While the Koufoses' argument is creative, the problem is not with the federal forms, but with the Koufoses' interpretation of the law. If § 62(a)(4) contemplated that interest paid on an indebtedness incurred to develop rental property continued to be "attributable to property held for the production of rents or royalties" after the property was sold, the forms could have been designed to implement the law accordingly. The Schedule E or B could have been designed to "net out" such investment interest before transferring it to the Form 1040. The Form 4952 could have instructed taxpayers to transfer their deductible investment interest to the Form 1040 as an adjustment to income. Likewise, the Schedule A could have instructed taxpayers to transfer their deductible investment interest to the Form 1040 as an adjustment to income. Thus, there were a number of ways that the federal forms could have been designed to allow taxpayers like the Koufoses to deduct investment interest from the sale of rental property before arriving at their federal adjusted gross income. The federal forms, however, were not so designed which suggests that § 62(a)(4) was not intended to apply to the Koufoses' *738 situation. Further, if investment interest was reported on Schedule A only to insure that taxpayers do not deduct more investment interest than allowed under § 163(d), Schedule A would not have taxpayers include their investment interest in the sum of their itemized deductions for taxpayers would get the benefit of deducting investment interest twice — once under § 62(a)(4) and once as an itemized deduction.
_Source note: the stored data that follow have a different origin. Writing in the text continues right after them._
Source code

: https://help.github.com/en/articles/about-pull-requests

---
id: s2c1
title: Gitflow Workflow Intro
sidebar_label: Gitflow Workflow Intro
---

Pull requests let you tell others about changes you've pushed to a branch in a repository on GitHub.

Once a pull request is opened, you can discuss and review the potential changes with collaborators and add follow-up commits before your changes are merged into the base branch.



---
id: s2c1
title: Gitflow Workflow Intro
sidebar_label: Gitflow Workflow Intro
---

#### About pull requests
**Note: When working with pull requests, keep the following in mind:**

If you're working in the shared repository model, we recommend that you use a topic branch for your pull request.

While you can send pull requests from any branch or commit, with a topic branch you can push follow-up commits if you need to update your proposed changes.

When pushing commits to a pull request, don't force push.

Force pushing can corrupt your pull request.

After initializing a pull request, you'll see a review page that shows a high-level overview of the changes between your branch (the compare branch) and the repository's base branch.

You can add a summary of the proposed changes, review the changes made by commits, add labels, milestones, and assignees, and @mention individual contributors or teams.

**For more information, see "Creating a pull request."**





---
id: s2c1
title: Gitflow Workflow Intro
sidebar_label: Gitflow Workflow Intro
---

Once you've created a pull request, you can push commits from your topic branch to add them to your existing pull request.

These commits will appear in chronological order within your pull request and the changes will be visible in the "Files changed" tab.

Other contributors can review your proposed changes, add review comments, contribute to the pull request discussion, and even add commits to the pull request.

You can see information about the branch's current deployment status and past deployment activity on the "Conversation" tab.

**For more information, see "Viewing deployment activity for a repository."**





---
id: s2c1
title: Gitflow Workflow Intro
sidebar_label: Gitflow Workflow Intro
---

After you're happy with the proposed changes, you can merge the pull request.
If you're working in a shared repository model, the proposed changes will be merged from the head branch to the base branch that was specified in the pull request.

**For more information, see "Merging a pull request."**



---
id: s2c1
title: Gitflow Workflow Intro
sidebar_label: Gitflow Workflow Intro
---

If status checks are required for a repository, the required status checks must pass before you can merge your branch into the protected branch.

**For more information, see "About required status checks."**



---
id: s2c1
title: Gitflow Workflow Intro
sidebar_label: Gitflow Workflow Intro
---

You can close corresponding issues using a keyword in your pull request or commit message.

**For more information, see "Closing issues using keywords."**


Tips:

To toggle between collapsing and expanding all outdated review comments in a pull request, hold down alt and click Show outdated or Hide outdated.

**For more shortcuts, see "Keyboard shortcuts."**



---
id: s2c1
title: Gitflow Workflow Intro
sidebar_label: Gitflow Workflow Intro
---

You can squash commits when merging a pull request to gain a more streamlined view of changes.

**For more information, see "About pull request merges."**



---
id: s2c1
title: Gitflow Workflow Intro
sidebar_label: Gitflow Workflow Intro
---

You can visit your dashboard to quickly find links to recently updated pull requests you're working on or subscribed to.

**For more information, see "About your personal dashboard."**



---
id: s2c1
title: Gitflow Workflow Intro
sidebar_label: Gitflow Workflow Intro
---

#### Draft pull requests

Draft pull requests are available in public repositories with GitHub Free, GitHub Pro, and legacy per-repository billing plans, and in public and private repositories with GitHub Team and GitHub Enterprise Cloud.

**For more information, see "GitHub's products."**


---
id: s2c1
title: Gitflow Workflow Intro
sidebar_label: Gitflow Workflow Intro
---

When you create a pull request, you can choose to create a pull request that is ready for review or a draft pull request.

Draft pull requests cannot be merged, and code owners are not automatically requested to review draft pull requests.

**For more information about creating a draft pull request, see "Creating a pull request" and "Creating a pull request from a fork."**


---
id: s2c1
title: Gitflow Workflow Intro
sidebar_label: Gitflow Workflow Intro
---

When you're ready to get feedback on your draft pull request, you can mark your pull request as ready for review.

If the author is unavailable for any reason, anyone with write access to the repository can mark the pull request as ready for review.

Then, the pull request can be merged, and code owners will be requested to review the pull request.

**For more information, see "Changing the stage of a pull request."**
The reason that the Koufoses could find no place on the federal forms to deduct the interest paid to the Mortgage Lenders before arriving at federal adjusted gross income is because interest paid on a mortgage acquired to develop rental property is not deductible under § 62(a)(4) after the property is sold.

CONCLUSION

Both the plain language of § 62(a)(4) and the structure of the federal tax forms lead to the conclusion that once rental property is sold, any interest paid on a mortgage acquired to develop that property is not "attributable to property held for the production of rents and royalties." Because the Koufoses were not entitled to deduct interest paid to the Mortgage Lenders before arriving at their federal adjusted gross income, they were not entitled to deduct it before arriving at their Indiana adjusted gross income. Accordingly, the Koufoses should have reported their gross, not their net, interest income at line 2 of the 1988 IT-40. Summary judgment is entered in favor of the Department.

NOTES

[1] None of the Indiana modifications applied to the Koufoses in 1988. See Transcript of Hearing at 13.

[2] "Investment interest" includes "interest expense properly allocable to portfolio income under the passive loss rule." [1995] 3 Stand.Fed. Tax Rep. (CCH) ¶ 9102. Thus, the interest paid to the Mortgage Lenders is "investment interest."

[3] § 163(d) permits individual taxpayers to deduct investment interest only to the extent of their net investment income in any taxable year.